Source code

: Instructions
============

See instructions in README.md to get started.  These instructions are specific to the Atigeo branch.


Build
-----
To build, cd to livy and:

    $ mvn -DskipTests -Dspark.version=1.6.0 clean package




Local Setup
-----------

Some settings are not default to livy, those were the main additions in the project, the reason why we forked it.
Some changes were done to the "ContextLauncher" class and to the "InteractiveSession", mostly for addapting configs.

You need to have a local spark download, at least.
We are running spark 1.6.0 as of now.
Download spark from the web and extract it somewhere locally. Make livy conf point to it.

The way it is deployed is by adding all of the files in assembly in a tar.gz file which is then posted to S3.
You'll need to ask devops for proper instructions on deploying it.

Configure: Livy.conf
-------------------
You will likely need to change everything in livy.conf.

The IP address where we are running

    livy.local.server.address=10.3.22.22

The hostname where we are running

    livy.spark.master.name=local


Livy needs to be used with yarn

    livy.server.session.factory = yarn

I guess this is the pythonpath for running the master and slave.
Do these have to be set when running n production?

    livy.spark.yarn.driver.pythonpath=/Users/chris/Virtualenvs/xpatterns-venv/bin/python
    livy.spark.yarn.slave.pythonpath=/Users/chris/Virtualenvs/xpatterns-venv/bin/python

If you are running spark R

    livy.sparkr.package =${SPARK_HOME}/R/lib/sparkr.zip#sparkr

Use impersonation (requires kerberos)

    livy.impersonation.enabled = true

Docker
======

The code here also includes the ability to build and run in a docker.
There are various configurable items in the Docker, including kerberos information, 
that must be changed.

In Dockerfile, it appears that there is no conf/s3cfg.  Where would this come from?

------------------------------------------------

What the task requires: Each line above that holds the string "slave" should be copied and shown.

Written solution:
I guess this is the pythonpath for running the master and slave.
    livy.spark.yarn.slave.pythonpath=/Users/chris/Virtualenvs/xpatterns-venv/bin/python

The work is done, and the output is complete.